W Polsce za rządów PiS dano tylko po 500 zł. na dzieci a to też miało zwiększyć dzietność w kraju lecz nie zwiększy, bo te drobne wykorzystuje się na bieżące wydatki takie jak m.in. dopłata do czynszu, na jedzenie i ubranie. Dzieci jednak wymagają z czasem więcej pieniędzy na swoje utrzymanie bo rosną a tego nie da pisowskie 500 zł. Konkluzja jest taka że żaden z tych rządów nie chce podnieść ludziom płac do właściwej wysokości lecz omamia ludzi dodatkami które nie przyczynią się do zwiększenia dzietności i do nie emigrowania za dobrze płatną pracą. Prawica na Węgrzech i w Polsce okazała się lewicą a ona niestety nie podniesie ludziom płac do właściwej wysokości. 

Konstanty Radziwiłł min. zdrowia zapowiedział że niebawem wejdzie ustawa dekomercjalizująca służbę zdrowia, czyli taka która przekształci ją w publiczną. Nie będzie już spółek i prywatyzacji w służbie zdrowia. - Najwyższy czas by publiczna służba zdrowia była publiczną, bo zdrowia i życia nie można mierzyć pieniędzmi. Min. zdrowia powinien doprowadzić do tego by lekarzom płacono za ilość przepracowanych godzin a nie za ilość przyjętych pacjentów jak było za rządów PO i Tuska a wtedy zmniejszą się kolejki do lekarzy i nie będzie odsyłania pacjentów do innych placówek medycznych z powodu wyczerpanego limitu w przyjmowaniu pacjentów. 
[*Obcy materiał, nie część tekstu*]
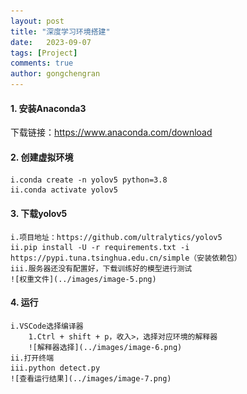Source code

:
 ```yaml
---
layout: post
title: "深度学习环境搭建"
date:   2023-09-07
tags: [Project]
comments: true
author: gongchengran
---
```


#### 1. 安装Anaconda3    
下载链接：https://www.anaconda.com/download   
#### 2. 创建虚拟环境   
    i.conda create -n yolov5 python=3.8   
    ii.conda activate yolov5   
#### 3. 下载yolov5   
    i.项目地址：https://github.com/ultralytics/yolov5   
    ii.pip install -U -r requirements.txt -i https://pypi.tuna.tsinghua.edu.cn/simple（安装依赖包）   
    iii.服务器还没有配置好，下载训练好的模型进行测试   
    ![权重文件](../images/image-5.png)   
#### 4. 运行   
    i.VSCode选择编译器   
        1.Ctrl + shift + p，收入>，选择对应环境的解释器   
        ![解释器选择](../images/image-6.png)   
    ii.打开终端   
    iii.python detect.py   
    ![查看运行结果](../images/image-7.png)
Po zakończeniu strajku pielęgniarkom z CZD obiecano po 300 zł. do pensji oraz 150 % dodatku za pracę w święta. To nie zadowoliło pielęgniarek i zawiesiły strajk bo nie spełniono ich oczekiwań w pełni a mianowicie one chciały 500 zł. do pensji oraz dodatkowych pielęgniarek w CZD a tego nie otrzymały. Ministra zdrowia czeka kolejny strajk pielęgniarek z Dąbrowy Górniczej. One też chcą poprawy warunków płacowych. Uważam że normalny minister zdrowia sam wpadnie na pomysł by wszystkim pielęgniarkom w Polsce podnieść płace do właściwej wysokości, ale tak nie stanie się za żadnego rządu w Polsce bo żaden nie ma takich zamiarów. 

Nie rozumiem czemu nie ma krytyki i protestów wobec posłów których wybieramy do sejmu po to by dbali także o naszą kieszeń by była wypchana uczciwie zarobionymi pieniędzmi, gdy posłowie dbają tylko o swoją kieszeń przyznając sobie pensje powyżej 10 tys. zł. miesięcznie. Poseł zarabia nawet 6 razy więcej niż większość ludzi pracy. Chyba każdy wie że takich dysproporcji w placach to nie powinno  być w Polsce. Pomijam tu prywatne firmy.